Lines with the word "NutriVerse" are the ones wanted. Copy each of them from the entries below.

━━ INPUT FOR THIS TASK ━━

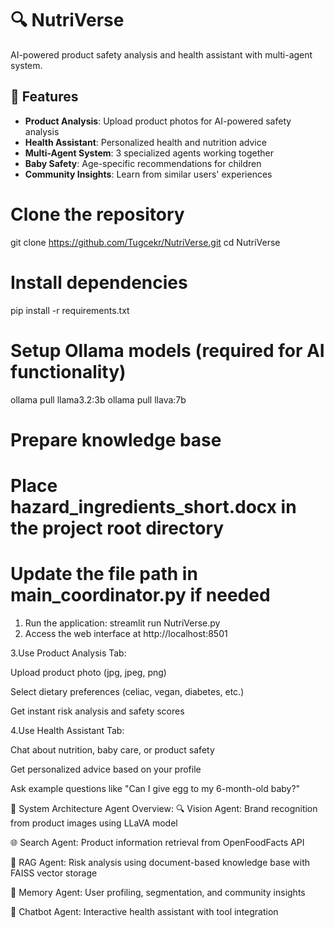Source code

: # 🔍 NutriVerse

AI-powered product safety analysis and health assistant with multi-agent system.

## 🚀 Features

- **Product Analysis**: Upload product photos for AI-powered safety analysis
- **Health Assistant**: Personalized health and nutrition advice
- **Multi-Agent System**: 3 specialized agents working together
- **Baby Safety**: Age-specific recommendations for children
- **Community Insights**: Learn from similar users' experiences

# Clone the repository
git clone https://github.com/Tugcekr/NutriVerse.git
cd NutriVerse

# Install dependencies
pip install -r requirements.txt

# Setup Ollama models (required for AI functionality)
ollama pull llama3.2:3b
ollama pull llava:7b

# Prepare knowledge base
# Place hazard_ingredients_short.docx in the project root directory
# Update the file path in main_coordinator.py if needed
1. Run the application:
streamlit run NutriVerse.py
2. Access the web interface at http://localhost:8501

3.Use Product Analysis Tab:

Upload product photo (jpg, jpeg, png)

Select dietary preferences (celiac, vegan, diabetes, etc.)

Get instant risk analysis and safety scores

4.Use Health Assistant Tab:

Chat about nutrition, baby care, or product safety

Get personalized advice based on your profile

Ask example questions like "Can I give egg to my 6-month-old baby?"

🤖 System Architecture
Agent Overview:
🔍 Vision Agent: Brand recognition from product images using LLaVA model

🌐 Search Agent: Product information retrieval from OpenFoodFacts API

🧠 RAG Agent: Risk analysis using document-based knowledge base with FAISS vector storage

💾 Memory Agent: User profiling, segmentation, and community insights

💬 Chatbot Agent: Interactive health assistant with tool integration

━━━
━━ INPUT FOR THIS TASK ━━

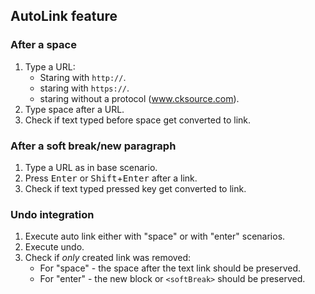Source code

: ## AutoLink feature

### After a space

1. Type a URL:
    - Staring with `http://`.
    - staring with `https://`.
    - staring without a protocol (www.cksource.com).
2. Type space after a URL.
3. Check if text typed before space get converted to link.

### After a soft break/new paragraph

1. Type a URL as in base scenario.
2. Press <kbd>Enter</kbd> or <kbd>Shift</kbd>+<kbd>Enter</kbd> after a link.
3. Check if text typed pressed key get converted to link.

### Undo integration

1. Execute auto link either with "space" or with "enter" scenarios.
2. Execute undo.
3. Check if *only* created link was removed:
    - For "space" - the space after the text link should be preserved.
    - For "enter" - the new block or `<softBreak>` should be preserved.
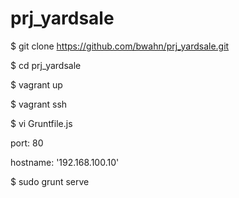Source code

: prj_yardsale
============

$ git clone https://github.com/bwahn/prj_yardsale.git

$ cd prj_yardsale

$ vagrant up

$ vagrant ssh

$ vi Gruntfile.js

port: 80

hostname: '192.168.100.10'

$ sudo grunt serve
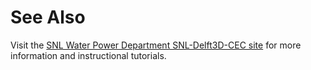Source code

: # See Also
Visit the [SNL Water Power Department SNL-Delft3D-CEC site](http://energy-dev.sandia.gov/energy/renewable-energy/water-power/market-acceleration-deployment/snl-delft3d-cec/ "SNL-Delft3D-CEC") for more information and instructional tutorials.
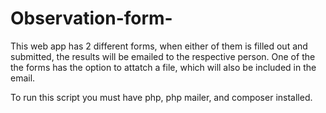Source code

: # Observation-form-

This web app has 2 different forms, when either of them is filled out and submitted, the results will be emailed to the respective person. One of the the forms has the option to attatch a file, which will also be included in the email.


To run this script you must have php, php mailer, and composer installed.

━━━

### EXERCISE ANSWER
: # 🔍 NutriVerse
git clone https://github.com/Tugcekr/NutriVerse.git
cd NutriVerse
streamlit run NutriVerse.py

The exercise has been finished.